Neu "übersetzt" vom Deutschen ins Deutsche: Der "Simplizissimus" von Grimmelshausen


Bunt, wild, roh, amüsant

"Simplicissimus" neu übersetzt

Von Harald Loch *


Der Dreißigjährige Krieg hat das Schlachtfeld Deutschland so verheert, dass es von der allgemeinen europäischen Entwicklung für über hundert Jahre abgekoppelt war. Der »Simplicissimus« des Zeitgenossen und Kriegsteilnehmers Grimmelshausen ist 1669 erschienen und »verkaufte sich noch hundert Jahre lang besser als jedes andere bedeutende Buch«, schreibt Nicholas Boyle, Literaturhistoriker aus Cambridge. Im »Simplicissimus« hören wir »für viele Jahre zum letzten Mal die Stimme einer freien und wagemutigen Mittelschicht, die davon überzeugt ist, dass zwar unser letztliches Schicksal vielleicht nicht in unseren Händen liegt, aber auch nicht in denen eines anderen und dass es an uns liegt, daraus zu machen, was wir können.«

Die Literaturwissenschaft hat den im frühen Neuhochdeutsch verfassten Roman in diverse Schubläden gezwängt: Vom Bindeglied zwischen Parzival zu Wilhelm Meister bis zum Propheten des Dritten Reiches gehen die Versuche, dem ersten großen deutschen Roman Etiketten aufzunötigen.

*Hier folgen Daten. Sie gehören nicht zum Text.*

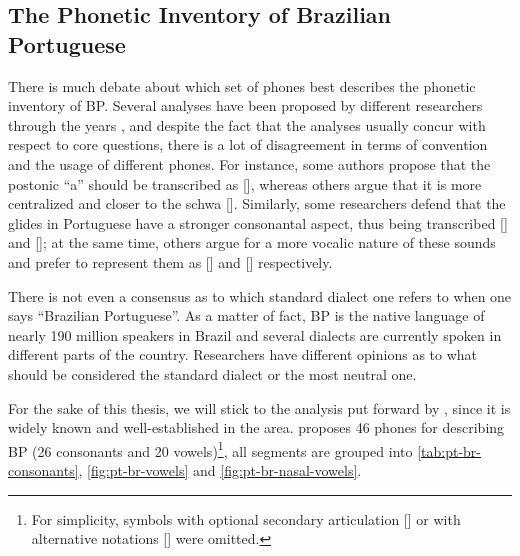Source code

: \subsection{The Phonetic Inventory of Brazilian Portuguese} 

There is much debate about which set of phones best describes the phonetic inventory of \gls{BP}. Several analyses have been proposed by different researchers through the years \cite{Bisol2005, Cagliari2002, Camara1970, Cristofaro2005, Neves1999}, and despite the fact that the analyses usually concur with respect to core questions, there is a lot of disagreement in terms of convention and the usage of different phones.  For instance, some authors propose that the postonic ``a'' should be transcribed as [], whereas others argue that it is more centralized and closer to the schwa []. Similarly, some researchers defend that the glides in Portuguese have a stronger consonantal aspect, thus being transcribed [] and []; at the same time, others argue for a more vocalic nature of these sounds and prefer to represent them as [] and [] respectively. 

There is not even a consensus as to which standard dialect one refers to when one says ``Brazilian Portuguese''. As a matter of fact, \gls{BP} is the native language of nearly 190 million speakers in Brazil \cite{Ethnologue2005} and several dialects are currently spoken in different parts of the country. Researchers have different opinions as to what should be considered the standard dialect or the most neutral one.

For the sake of this thesis, we will stick to the analysis put forward by \citet{Cristofaro2005}, since it is widely known and well-established in the area. \citet{Cristofaro2005} proposes 46 phones for describing \gls{BP} (26 consonants and 20 vowels)\footnote{For simplicity, symbols with optional secondary articulation [] or with alternative notations [] were omitted.}, all segments are grouped into \autoref{tab:pt-br-consonants}, \autoref{fig:pt-br-vowels} and \autoref{fig:pt-br-nasal-vowels}.

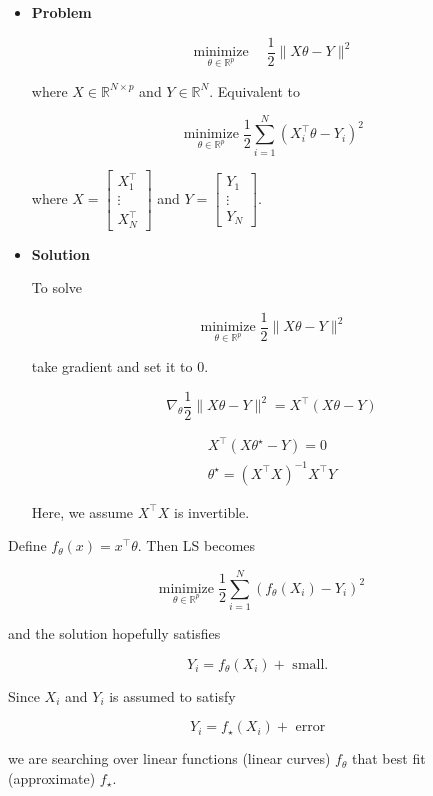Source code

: \begin{example}
    \begin{itemize}
        \item
        \textbf{Problem}

        $$
        \underset{\theta \in \mathbb{R}^{p}}{\operatorname{minimize}} \quad \frac{1}{2}\|X \theta-Y\|^{2}
        $$

        where $X \in \mathbb{R}^{N \times p}$ and $Y \in \mathbb{R}^{N}$. Equivalent to

        $$
        \underset{\theta \in \mathbb{R}^{p}}{\operatorname{minimize}} \frac{1}{2} \sum_{i=1}^{N}\left(X_{i}^{\top} \theta-Y_{i}\right)^{2}
        $$

        where $X=\left[\begin{array}{c}X_{1}^{\top} \\ \vdots \\ X_{N}^{\top}\end{array}\right]$ and $Y=\left[\begin{array}{c}Y_{1} \\ \vdots \\ Y_{N}\end{array}\right]$.
        \item
        \textbf{Solution}

        To solve

        $$
        \underset{\theta \in \mathbb{R}^{p}}{\operatorname{minimize}} \frac{1}{2}\|X \theta-Y\|^{2}
        $$

        take gradient and set it to $0$.

        $$
        \nabla_{\theta} \frac{1}{2}\|X \theta-Y\|^{2}=X^{\top}(X \theta-Y)
        $$

        $$
        \begin{gathered}
        X^{\top}\left(X \theta^{\star}-Y\right)=0 \\
        \theta^{\star}=\left(X^{\top} X\right)^{-1} X^{\top} Y
        \end{gathered}
        $$

        Here, we assume $X^{\top} X$ is invertible.
    \end{itemize}
\end{example}

\begin{concept}
    Define $f_{\theta}(x)=x^{\top} \theta$.
    Then LS becomes

    $$
    \underset{\theta \in \mathbb{R}^{p}}{\operatorname{minimize}} \frac{1}{2} \sum_{i=1}^{N}\left(f_{\theta}\left(X_{i}\right)-Y_{i}\right)^{2}
    $$

    and the solution hopefully satisfies

    $$
    Y_{i}=f_{\theta}\left(X_{i}\right)+\text { small. }
    $$

    Since $X_{i}$ and $Y_{i}$ is assumed to satisfy

    $$
    Y_{i}=f_{\star}\left(X_{i}\right)+\text { error }
    $$

    we are searching over linear functions (linear curves) $f_{\theta}$ that best fit (approximate) $f_{\star}$.
\end{concept}

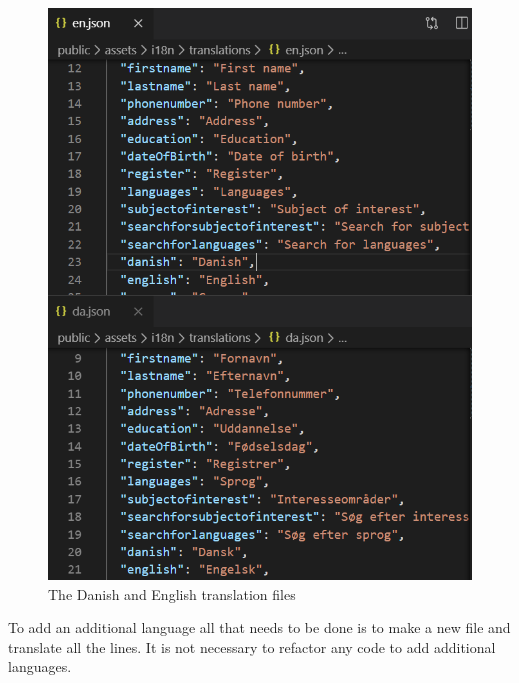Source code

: \begin{figure}
    \centering
    \includegraphics[scale=0.5]{figures/translations.PNG}
    \caption{The Danish and English translation files}
    \label{fig:translationfiles}
\end{figure}
\noindent
To add an additional language all that needs to be done is to make a new file and translate all the lines. 
It is not necessary to refactor any code to add additional languages.
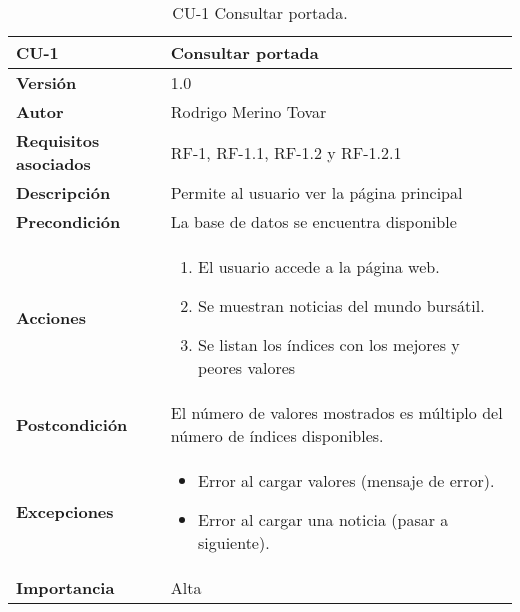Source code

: \begin{table}[p]
	\centering
	\begin{tabularx}{\linewidth}{ p{} p{} }
		\toprule
		\textbf{CU-1}    & \textbf{Consultar portada}\\
		\toprule
		\textbf{Versión}              & 1.0    \\
		\textbf{Autor}                & Rodrigo Merino Tovar \\
		\textbf{Requisitos asociados} & RF-1, RF-1.1, RF-1.2 y RF-1.2.1 \\
		\textbf{Descripción}          & Permite al usuario ver la página principal\\
		\textbf{Precondición}         & La base de datos se encuentra disponible \\
		\textbf{Acciones}             &
		\begin{enumerate}
			\def\labelenumi{\arabic{enumi}.}
			\tightlist
			\item El usuario accede a la página web.
			\item Se muestran noticias del mundo bursátil. 
			\item Se listan los índices con los mejores y peores valores
		\end{enumerate}\\
		\textbf{Postcondición}        & El número de valores mostrados es múltiplo del 
										número de índices disponibles.  \\
		\textbf{Excepciones}          & 
		\begin{itemize}
			\tightlist
			\item Error al cargar valores (mensaje de error).
			\item Error al cargar una noticia (pasar a siguiente). 
		\end{itemize}\\
		\textbf{Importancia}          & Alta \\
		\bottomrule
	\end{tabularx}
	\caption{CU-1 Consultar portada.}
\end{table}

Wer in seiner Schulzeit unter dem Zwang des Lehrplans den Blick für die Größe dieses Werkes nicht hatte gewinnen können, dem sollten die Sätze Thomas Manns helfen, der in seinem Vorwort zur schwedischen Übersetzung aus dem Jahre 1944 schrieb: »Es ist ein Literatur- und Lebens-Denkmal der seltensten Art, das in voller Frische fast drei Jahrhunderte überdauert hat und noch viele überdauern wird. Ein Erzählwerk unwillkürlichster Großartigkeit, bunt, wild roh, amüsant, verliebt und verlumpt, kochend von Leben, mit Tod und Teufel auf Du und Du, zerknirscht am Ende und gründlich müde in einer in Blut, Raub, Wollust sich vergeudenden Welt, aber unsterblich in der elenden Pracht seiner Sünden.«

Großen Anteil an dem wuchtigen Reiz des Romans hat natürlich seine uns heute nicht immer ganz einfach zu verstehende Sprache. Aber das verfälscht gewissermaßen den sprachlichen Rang des Textes, der natürlich seinerzeit in einer zeitgemäßen Sprache geschrieben wurde. Für den, der diese Sprachen beherrscht, könnten moderne englische und französische Übersetzungen des »Simplicissimus« sogar unmittelbarer wirken.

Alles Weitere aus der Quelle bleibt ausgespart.